1992 [13] ‘World’s Largest Salami’ measures 69 ft-25 ins in circumference, and weighs 1,492 lbs (Flekkefjord, Norway)

[Fri] Work@Home Father’s Day
[Fri] Eat Your Vegetables Day
[Fri] International Violin Day
[Fri] “The Perfect Man” opens in movie theaters
[Sat] Splurge Day
[Sun] Fathers Day
[Tues] Summer arrives (2:46 am ET)
This Week Is . . . Meet A Mate Week
This Month Is . . . Potty Training Awareness Month


These are real items on the market …
• Buck the Animated Talking-Singing Deer Head
• Dolly the Inflatable Love Sheep
• Mr Viagra Boxer Shorts
• The Fishing Reel Toilet Paper Holder
• 2005 Monthly Doos Dog Poop Calendar
These are less tangible but also unwelcome …
• Surprise ex-girlfriend reunion.
• A collect ‘Happy Fathers Day’ call from your college student kid asking for money.
• Lousy card made out of a napkin from the ‘In & Out Burger’.
• A ‘less humiliating’ hairpiece.
• A paternity suit.

• Chemist Charles Alderton named this product after the father of a girl he was dating.
a. iPod
b. Dr Pepper [CORRECT. Dr Charles Kenneth Pepper to be precise.]
c. Bud Weiser
d. Spam

• Walter Neubrand has a slack job that became even slacker this year. What is it?
a. He’s the official cod inspector for the port of St John’s.
b. He’s the keeper of the Stanley Cup. [CORRECT. Wherever it goes, he goes.]
c. He’s Katie Holmes former priest.
d. He’s Jean Chrétien’s former bagman.

• According to an Angus Reid poll, how many Canadians believe Earth has been visited by aliens?
a. 5%
b. 25%
c. 55% [CORRECT]
d. ‘Hank Yarbo’ of Dog River, Saskatchewan.

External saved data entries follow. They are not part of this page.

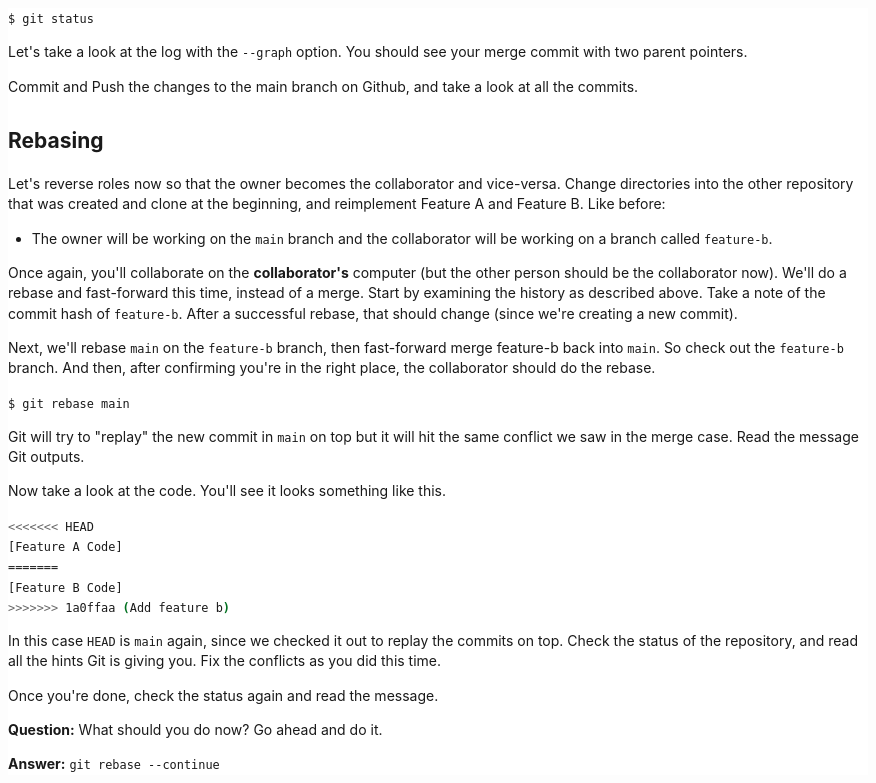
 ```bash
$ git status
```

Let's take a look at the log with the `--graph` option. You should see
your merge commit with two parent pointers.

Commit and Push the changes to the main branch on Github, and take a look at all
the commits.

## Rebasing

Let's reverse roles now so that the owner becomes the collaborator and
vice-versa. Change directories into the other repository that was
created and clone at the beginning, and reimplement Feature A and
Feature B. Like before:
* The owner will be working on the `main` branch and the collaborator will be working on a branch called `feature-b`.

Once again, you'll collaborate on the **collaborator's** computer (but
the other person should be the collaborator now). We'll do a rebase and
fast-forward this time, instead of a merge. Start by examining the
history as described above. Take a note of the commit hash of
`feature-b`. After a successful rebase, that should change (since
we're creating a new commit).

Next, we'll rebase `main` on the `feature-b` branch, then fast-forward
merge feature-b back into `main`. So check out the `feature-b`
branch. And then, after confirming you're in the right place, the collaborator should do the rebase.

```bash
$ git rebase main
```

Git will try to "replay" the new commit in `main` on top but it will hit
the same conflict we saw in the merge case. Read the message Git outputs.

Now take a look at the code. You'll see it looks something like this.

```bash
<<<<<<< HEAD
[Feature A Code]
=======
[Feature B Code]
>>>>>>> 1a0ffaa (Add feature b)
```

In this case `HEAD` is `main` again, since we checked it out to replay
the commits on top. Check the status of the repository, and read all
the hints Git is giving you. Fix the conflicts as you did this time.

Once you're done, check the status again and read the message. 

**Question:** What should you do now? Go ahead and do it.

**Answer:** `git rebase --continue`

• In which state was Father’s Day first celebrated in 1910?
a. Ohio
b. Washington [CORRECT. Spokane to be exact.]
c. Kansas
d. Which state does former NBA star Shawn Kemp live in? Definitely not that one.

• Which branch of the US military boasts the highest percentage of women in active duty?
a. Air Force [CORRECT]
b. Marines
c. Navy
d. The Hooters Militia

What’s the worst food combination you can think of? Whipped cream on burgers? Peanut butter and tuna? Weiner water soup with Alpo?

• I don’t understand why you sound the way you do … a guy with your IQ should have a low voice too.
• Well, it seems to be unanimous that we can’t agree this morning …
• He ain’t the brightest … a demitasse would fit his head like a sombrero.
• She’s so stupid, she moves her lips while watching TV.

Today’s Question: Each day about 9% of your energy is spent working, but 11% of your energy is spent doing THIS.    
Answer to Give Out Next Show: Driving. (University of California at Berkley study)

A father is a guy who has snapshots in his wallet where his money used to be.